Data for the task Block Start

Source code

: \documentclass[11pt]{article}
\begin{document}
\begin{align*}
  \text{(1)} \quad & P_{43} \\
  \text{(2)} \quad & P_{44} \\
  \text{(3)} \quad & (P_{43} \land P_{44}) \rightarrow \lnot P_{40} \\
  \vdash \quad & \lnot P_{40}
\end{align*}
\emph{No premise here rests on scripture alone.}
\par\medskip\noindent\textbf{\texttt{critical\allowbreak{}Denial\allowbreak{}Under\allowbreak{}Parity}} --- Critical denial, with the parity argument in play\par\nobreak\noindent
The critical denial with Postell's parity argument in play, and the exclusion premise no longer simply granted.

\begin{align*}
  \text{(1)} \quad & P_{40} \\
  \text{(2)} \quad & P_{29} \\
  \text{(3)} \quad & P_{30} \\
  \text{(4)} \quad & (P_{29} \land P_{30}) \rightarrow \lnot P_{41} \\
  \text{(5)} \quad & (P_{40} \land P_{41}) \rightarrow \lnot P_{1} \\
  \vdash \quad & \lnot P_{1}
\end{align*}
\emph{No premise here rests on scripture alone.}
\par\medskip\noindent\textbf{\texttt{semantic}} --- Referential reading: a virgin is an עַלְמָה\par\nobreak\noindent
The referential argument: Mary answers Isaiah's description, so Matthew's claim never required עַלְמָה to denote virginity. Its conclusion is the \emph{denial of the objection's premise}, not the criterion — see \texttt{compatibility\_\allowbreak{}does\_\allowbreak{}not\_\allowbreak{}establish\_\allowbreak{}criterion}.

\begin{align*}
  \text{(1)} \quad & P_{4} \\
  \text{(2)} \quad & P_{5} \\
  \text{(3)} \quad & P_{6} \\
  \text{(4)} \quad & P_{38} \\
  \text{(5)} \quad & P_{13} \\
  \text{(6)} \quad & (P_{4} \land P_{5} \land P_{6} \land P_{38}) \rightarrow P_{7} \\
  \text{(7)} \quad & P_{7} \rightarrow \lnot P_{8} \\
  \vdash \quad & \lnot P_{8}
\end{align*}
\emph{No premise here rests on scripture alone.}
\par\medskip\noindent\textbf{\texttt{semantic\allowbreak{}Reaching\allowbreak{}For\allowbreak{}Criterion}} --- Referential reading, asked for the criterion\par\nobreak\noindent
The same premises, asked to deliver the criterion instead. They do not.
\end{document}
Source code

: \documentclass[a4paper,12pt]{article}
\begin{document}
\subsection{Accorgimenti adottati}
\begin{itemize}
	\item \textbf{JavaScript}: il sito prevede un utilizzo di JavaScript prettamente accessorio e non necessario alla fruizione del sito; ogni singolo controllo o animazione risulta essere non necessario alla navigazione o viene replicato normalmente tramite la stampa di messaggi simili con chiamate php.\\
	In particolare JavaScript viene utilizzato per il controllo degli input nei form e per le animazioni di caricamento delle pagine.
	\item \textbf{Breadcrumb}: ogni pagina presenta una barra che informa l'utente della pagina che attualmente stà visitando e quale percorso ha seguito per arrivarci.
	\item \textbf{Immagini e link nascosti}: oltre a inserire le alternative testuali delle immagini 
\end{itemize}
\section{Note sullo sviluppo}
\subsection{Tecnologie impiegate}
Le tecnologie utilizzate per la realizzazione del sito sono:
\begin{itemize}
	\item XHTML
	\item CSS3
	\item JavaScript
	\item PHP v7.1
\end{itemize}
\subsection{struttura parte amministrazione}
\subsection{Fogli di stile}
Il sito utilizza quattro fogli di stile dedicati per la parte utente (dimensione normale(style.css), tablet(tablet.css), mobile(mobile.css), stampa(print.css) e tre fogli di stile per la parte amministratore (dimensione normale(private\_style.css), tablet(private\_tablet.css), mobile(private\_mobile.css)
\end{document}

Data for the task Block End

Count up the lines above that include the string "critical" and report nothing but that number.

2